* _TASK TO CARRY OUT_
Leaving out all pictures, return the records word for word.
#####
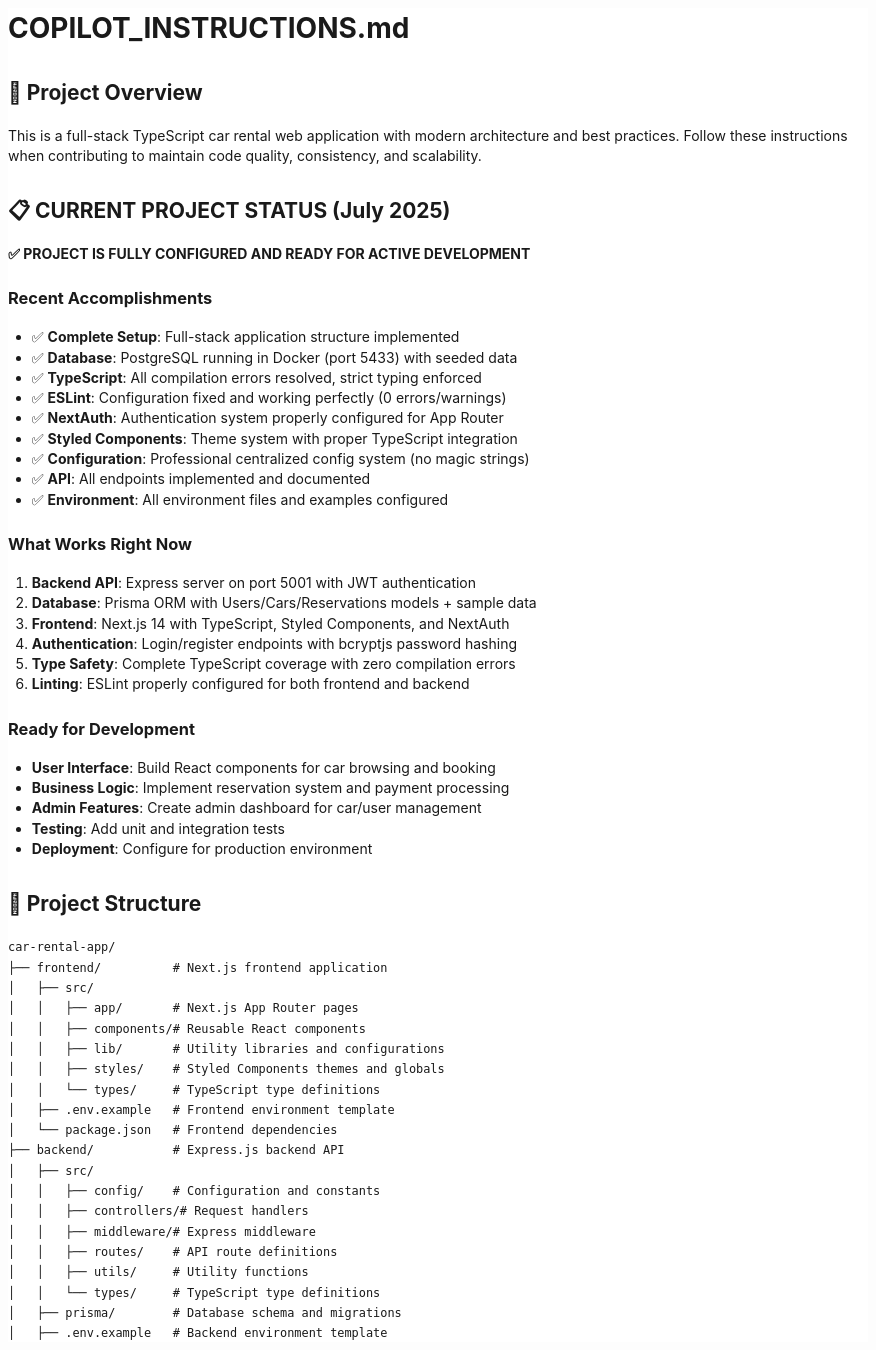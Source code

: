 # COPILOT_INSTRUCTIONS.md

## 🎯 Project Overview

This is a full-stack TypeScript car rental web application with modern architecture and best practices. Follow these instructions when contributing to maintain code quality, consistency, and scalability.

## 📋 **CURRENT PROJECT STATUS (July 2025)**

**✅ PROJECT IS FULLY CONFIGURED AND READY FOR ACTIVE DEVELOPMENT**

### Recent Accomplishments
- ✅ **Complete Setup**: Full-stack application structure implemented
- ✅ **Database**: PostgreSQL running in Docker (port 5433) with seeded data
- ✅ **TypeScript**: All compilation errors resolved, strict typing enforced
- ✅ **ESLint**: Configuration fixed and working perfectly (0 errors/warnings)
- ✅ **NextAuth**: Authentication system properly configured for App Router
- ✅ **Styled Components**: Theme system with proper TypeScript integration
- ✅ **Configuration**: Professional centralized config system (no magic strings)
- ✅ **API**: All endpoints implemented and documented
- ✅ **Environment**: All environment files and examples configured

### What Works Right Now
1. **Backend API**: Express server on port 5001 with JWT authentication
2. **Database**: Prisma ORM with Users/Cars/Reservations models + sample data
3. **Frontend**: Next.js 14 with TypeScript, Styled Components, and NextAuth
4. **Authentication**: Login/register endpoints with bcryptjs password hashing
5. **Type Safety**: Complete TypeScript coverage with zero compilation errors
6. **Linting**: ESLint properly configured for both frontend and backend

### Ready for Development
- **User Interface**: Build React components for car browsing and booking
- **Business Logic**: Implement reservation system and payment processing
- **Admin Features**: Create admin dashboard for car/user management
- **Testing**: Add unit and integration tests
- **Deployment**: Configure for production environment

## 📁 Project Structure

```
car-rental-app/
├── frontend/          # Next.js frontend application
│   ├── src/
│   │   ├── app/       # Next.js App Router pages
│   │   ├── components/# Reusable React components
│   │   ├── lib/       # Utility libraries and configurations
│   │   ├── styles/    # Styled Components themes and globals
│   │   └── types/     # TypeScript type definitions
│   ├── .env.example   # Frontend environment template
│   └── package.json   # Frontend dependencies
├── backend/           # Express.js backend API
│   ├── src/
│   │   ├── config/    # Configuration and constants
│   │   ├── controllers/# Request handlers
│   │   ├── middleware/# Express middleware
│   │   ├── routes/    # API route definitions
│   │   ├── utils/     # Utility functions
│   │   └── types/     # TypeScript type definitions
│   ├── prisma/        # Database schema and migrations
│   ├── .env.example   # Backend environment template
```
#####
* _TASK RESULT_
Source code

: # COPILOT_INSTRUCTIONS.md

## 🎯 Project Overview

This is a full-stack TypeScript car rental web application with modern architecture and best practices. Follow these instructions when contributing to maintain code quality, consistency, and scalability.

## 📋 **CURRENT PROJECT STATUS (July 2025)**

**✅ PROJECT IS FULLY CONFIGURED AND READY FOR ACTIVE DEVELOPMENT**

### Recent Accomplishments
- ✅ **Complete Setup**: Full-stack application structure implemented
- ✅ **Database**: PostgreSQL running in Docker (port 5433) with seeded data
- ✅ **TypeScript**: All compilation errors resolved, strict typing enforced
- ✅ **ESLint**: Configuration fixed and working perfectly (0 errors/warnings)
- ✅ **NextAuth**: Authentication system properly configured for App Router
- ✅ **Styled Components**: Theme system with proper TypeScript integration
- ✅ **Configuration**: Professional centralized config system (no magic strings)
- ✅ **API**: All endpoints implemented and documented
- ✅ **Environment**: All environment files and examples configured

### What Works Right Now
1. **Backend API**: Express server on port 5001 with JWT authentication
2. **Database**: Prisma ORM with Users/Cars/Reservations models + sample data
3. **Frontend**: Next.js 14 with TypeScript, Styled Components, and NextAuth
4. **Authentication**: Login/register endpoints with bcryptjs password hashing
5. **Type Safety**: Complete TypeScript coverage with zero compilation errors
6. **Linting**: ESLint properly configured for both frontend and backend

### Ready for Development
- **User Interface**: Build React components for car browsing and booking
- **Business Logic**: Implement reservation system and payment processing
- **Admin Features**: Create admin dashboard for car/user management
- **Testing**: Add unit and integration tests
- **Deployment**: Configure for production environment

## 📁 Project Structure

```
car-rental-app/
├── frontend/          # Next.js frontend application
│   ├── src/
│   │   ├── app/       # Next.js App Router pages
│   │   ├── components/# Reusable React components
│   │   ├── lib/       # Utility libraries and configurations
│   │   ├── styles/    # Styled Components themes and globals
│   │   └── types/     # TypeScript type definitions
│   ├── .env.example   # Frontend environment template
│   └── package.json   # Frontend dependencies
├── backend/           # Express.js backend API
│   ├── src/
│   │   ├── config/    # Configuration and constants
│   │   ├── controllers/# Request handlers
│   │   ├── middleware/# Express middleware
│   │   ├── routes/    # API route definitions
│   │   ├── utils/     # Utility functions
│   │   └── types/     # TypeScript type definitions
│   ├── prisma/        # Database schema and migrations
│   ├── .env.example   # Backend environment template
```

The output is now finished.